O Estado de São Paulo, n. 46026, 23/10/2019. Política, p. A12
STF retoma julgamento da 2ª instância
Rafael Moraes Moura
23/10/2019
Plenário dividido entre ministros ‘garantistas’ e ‘legalistas’ será novo teste de liderança para o presidente do Supremo, Dias Toffoli
Com a tendência de novo placar apertado, o Supremo Tribunal Federal (STF) retomará hoje a análise de três ações sobre a possibilidade de prisão após condenação em segunda instância. O julgamento deve mudar o entendimento da Corte sobre a execução antecipada de pena e testar novamente a capacidade do presidente do Supremo, Dias Toffoli, na construção de consenso entre os colegas. A prisão após condenação em segunda instância é considerada um dos pilares da Operação Lava Jato.
O debate sobre a legalidade da medida deverá, mais uma vez, provocar um racha no plenário, opondo de um lado ministros legalistas – que defendem uma resposta rigorosa da Justiça no combate à corrupção – e, de outro, os garantistas, chamados assim por destacar o princípio constitucional da presunção de inocência e os direitos fundamentais dos presos. A expectativa dentro do STF é a de que o tema divida a Corte, com Toffoli desempatando o placar e definindo o resultado final.
Em duas ocasiões recentes, Toffoli defendeu a tese de que é possível a prisão após uma decisão do Superior Tribunal de Justiça (STJ), que funciona como uma terceira instância. Se o ministro mantiver o entendimento, essa posição não beneficiaria o ex-presidente Luiz Inácio Lula da Silva (PT), que já teve o caso do “triplex do Guarujá” julgado pelo STJ, em abril. Naquela ocasião, a Quinta Turma – conhecida como “câmara de gás”, por ser linha dura com réus – manteve a condenação do petista por corrupção passiva e lavagem de dinheiro, mas reduziu sua pena.
Impasse. Integrantes do STF ouvidos reservadamente pela reportagem acreditam, no entanto, que Toffoli poderia mudar de lado diante da divisão no plenário, eventualmente migrando para a corrente dos ministros garantistas, que defendem a prisão apenas depois do esgotamento de todos os recursos – o chamado “trânsito em julgado”. Enquanto isso, em um esforço para “reduzir danos”, ministros que são favoráveis à execução antecipada de pena avaliam a hipótese de abraçar a tese de prisão somente após uma decisão do STJ. Seria uma espécie de solução intermediária para impedir uma derrota maior da Lava Jato.
Os diferentes entendimentos das duas alas já provocou um impasse na Corte no início deste mês, quando o tribunal entendeu que réus delatados, alvos de acusações, devem falar depois dos delatores na etapa final dos processos.

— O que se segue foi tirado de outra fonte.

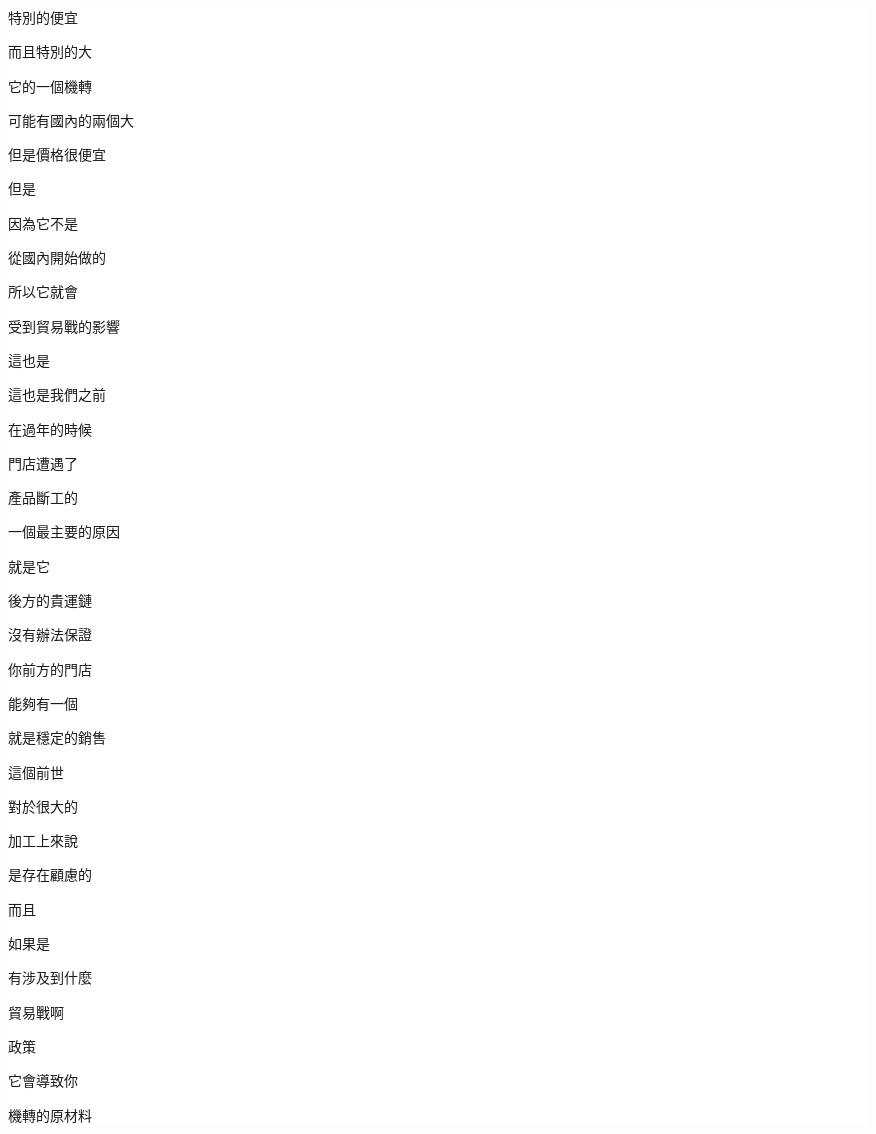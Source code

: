 特別的便宜

而且特別的大

它的一個機轉

可能有國內的兩個大

但是價格很便宜

但是

因為它不是

從國內開始做的

所以它就會

受到貿易戰的影響

這也是

這也是我們之前

在過年的時候

門店遭遇了

產品斷工的

一個最主要的原因

就是它

後方的貴運鏈

沒有辦法保證

你前方的門店

能夠有一個

就是穩定的銷售

這個前世

對於很大的

加工上來說

是存在顧慮的

而且

如果是

有涉及到什麼

貿易戰啊

政策

它會導致你

機轉的原材料
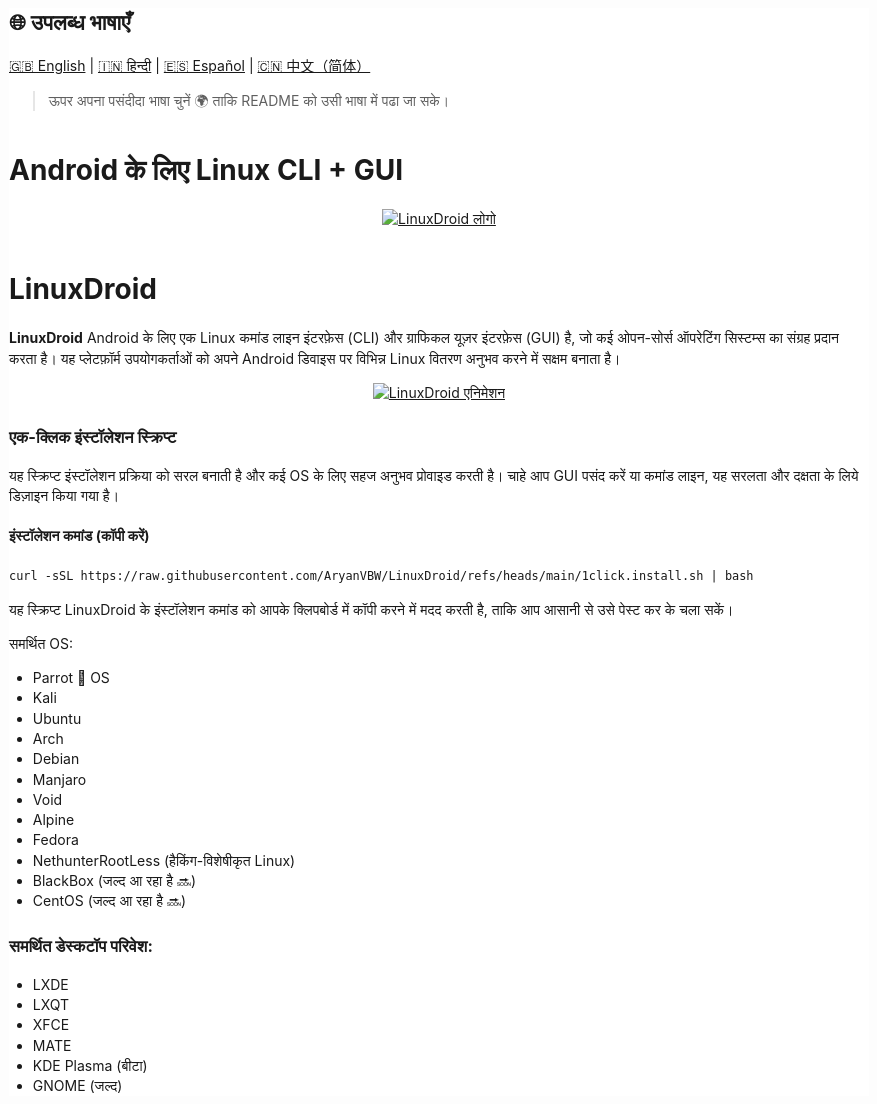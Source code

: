 ## 🌐 उपलब्ध भाषाएँ
[🇬🇧 English](../../README.md) | [🇮🇳 हिन्दी](README.hi.md) | [🇪🇸 Español](README.es.md) | [🇨🇳 中文（简体）](README.zh.md)

> ऊपर अपना पसंदीदा भाषा चुनें 🌍 ताकि README को उसी भाषा में पढा जा सके।

# Android के लिए Linux CLI + GUI
<p align="center">
   <a href="https://github.com/AryanVBw">
<img src="https://raw.githubusercontent.com/AryanVBW/LinuxDroid/main/LinuxDroid/Banner/IMG_20231220_014524-removebg-preview.png" height="250" alt="LinuxDroid लोगो"></a></p>

# LinuxDroid

**LinuxDroid** Android के लिए एक Linux कमांड लाइन इंटरफ़ेस (CLI) और ग्राफिकल यूज़र इंटरफ़ेस (GUI) है, जो कई ओपन-सोर्स ऑपरेटिंग सिस्टम्स का संग्रह प्रदान करता है। यह प्लेटफ़ॉर्म उपयोगकर्ताओं को अपने Android डिवाइस पर विभिन्न Linux वितरण अनुभव करने में सक्षम बनाता है।
<p align="center">  
   <a href="https://github.com/AryanVBW/LinuxDroid/tree/main#linuxdroid">
<img src="https://github.com/AryanVBW/LinuxDroid/releases/download/L1/Os2.gif" alt="LinuxDroid एनिमेशन"></a></p>

### एक-क्लिक इंस्टॉलेशन स्क्रिप्ट
यह स्क्रिप्ट इंस्टॉलेशन प्रक्रिया को सरल बनाती है और कई OS के लिए सहज अनुभव प्रोवाइड करती है। चाहे आप GUI पसंद करें या कमांड लाइन, यह सरलता और दक्षता के लिये डिज़ाइन किया गया है।

#### इंस्टॉलेशन कमांड (कॉपी करें)
```
curl -sSL https://raw.githubusercontent.com/AryanVBW/LinuxDroid/refs/heads/main/1click.install.sh | bash
```

यह स्क्रिप्ट LinuxDroid के इंस्टॉलेशन कमांड को आपके क्लिपबोर्ड में कॉपी करने में मदद करती है, ताकि आप आसानी से उसे पेस्ट कर के चला सकें।

समर्थित OS:
- Parrot 🦜 OS
- Kali
- Ubuntu
- Arch
- Debian
- Manjaro
- Void
- Alpine
- Fedora
- NethunterRootLess (हैकिंग-विशेषीकृत Linux)
- BlackBox (जल्द आ रहा है 🔜)
- CentOS (जल्द आ रहा है 🔜)

### समर्थित डेस्कटॉप परिवेश:
- LXDE
- LXQT
- XFCE
- MATE
- KDE Plasma (बीटा)
- GNOME (जल्द)
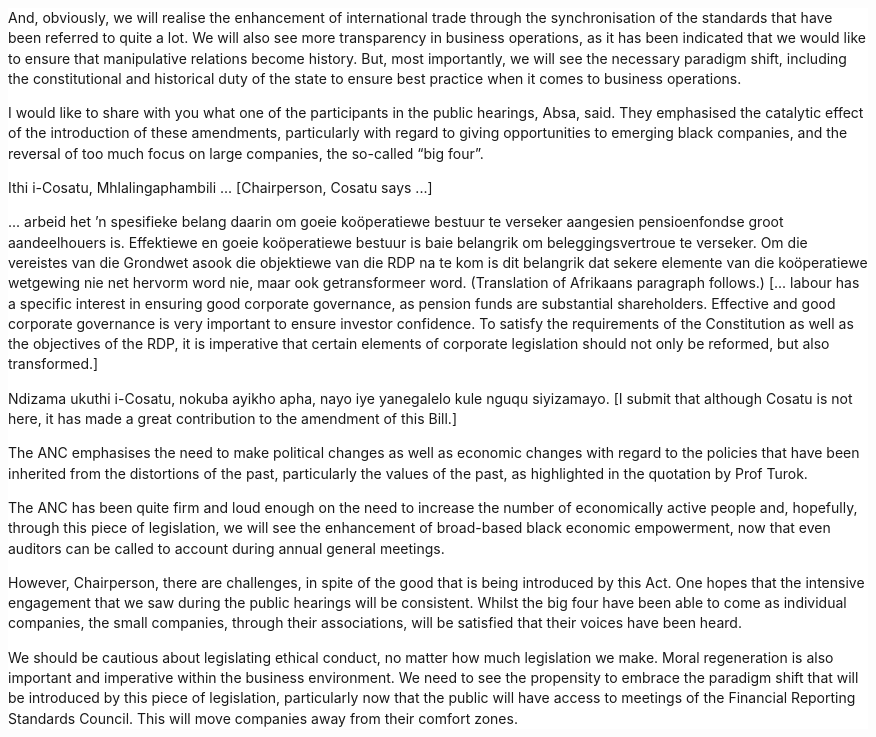 And, obviously, we will realise the enhancement of international trade
through the synchronisation of the standards that have been referred to
quite a lot. We will also see more transparency in business operations, as
it has been indicated that we would like to ensure that manipulative
relations become history. But, most importantly, we will see the necessary
paradigm shift, including the constitutional and historical duty of the
state to ensure best practice when it comes to business operations.

I would like to share with you what one of the participants in the public
hearings, Absa, said. They emphasised the catalytic effect of the
introduction of these amendments, particularly with regard to giving
opportunities to emerging black companies, and the reversal of too much
focus on large companies, the so-called “big four”.

Ithi i-Cosatu, Mhlalingaphambili ... [Chairperson, Cosatu says ...]

... arbeid het ’n spesifieke belang daarin om goeie koöperatiewe bestuur te
verseker aangesien pensioenfondse groot aandeelhouers is. Effektiewe en
goeie koöperatiewe bestuur is baie belangrik om beleggingsvertroue te
verseker. Om die vereistes van die Grondwet asook die objektiewe van die
RDP na te kom is dit belangrik dat sekere elemente van die koöperatiewe
wetgewing nie net hervorm word nie, maar ook getransformeer word.
(Translation of Afrikaans paragraph follows.)
[... labour has a specific interest in ensuring good corporate governance,
as pension funds are substantial shareholders. Effective and good corporate
governance is very important to ensure investor confidence. To satisfy the
requirements of the Constitution as well as the objectives of the RDP, it
is imperative that certain elements of corporate legislation should not
only be reformed, but also transformed.]

Ndizama ukuthi i-Cosatu, nokuba ayikho apha, nayo iye yanegalelo kule nguqu
siyizamayo. [I submit that although Cosatu is not here, it has made a great
contribution to the amendment of this Bill.]

The ANC emphasises the need to make political changes as well as economic
changes with regard to the policies that have been inherited from the
distortions of the past, particularly the values of the past, as
highlighted in the quotation by Prof Turok.

The ANC has been quite firm and loud enough on the need to increase the
number of economically active people and, hopefully, through this piece of
legislation, we will see the enhancement of broad-based black economic
empowerment, now that even auditors can be called to account during annual
general meetings.

However, Chairperson, there are challenges, in spite of the good that is
being introduced by this Act. One hopes that the intensive engagement that
we saw during the public hearings will be consistent. Whilst the big four
have been able to come as individual companies, the small companies,
through their associations, will be satisfied that their voices have been
heard.

We should be cautious about legislating ethical conduct, no matter how much
legislation we make. Moral regeneration is also important and imperative
within the business environment. We need to see the propensity to embrace
the paradigm shift that will be introduced by this piece of legislation,
particularly now that the public will have access to meetings of the
Financial Reporting Standards Council. This will move companies away from
their comfort zones.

Na ocasião, Toffoli ficou do lado da corrente majoritária, composta em sua maioria por ministros garantistas, mas defendeu uma tese para delimitar os efeitos da decisão, fixando critérios para anular condenações da Lava Jato.
Pela proposta de Toffoli, a condenação dos réus pode ser anulada nos casos em que o delatado pediu à Justiça para falar por último, teve a solicitação negada, reiterou o pedido em instâncias superiores e comprovou, dessa forma, o prejuízo à defesa. A tese foi melhor acolhida pelo grupo dos legalistas e, diante do impasse, a decisão final foi adiada.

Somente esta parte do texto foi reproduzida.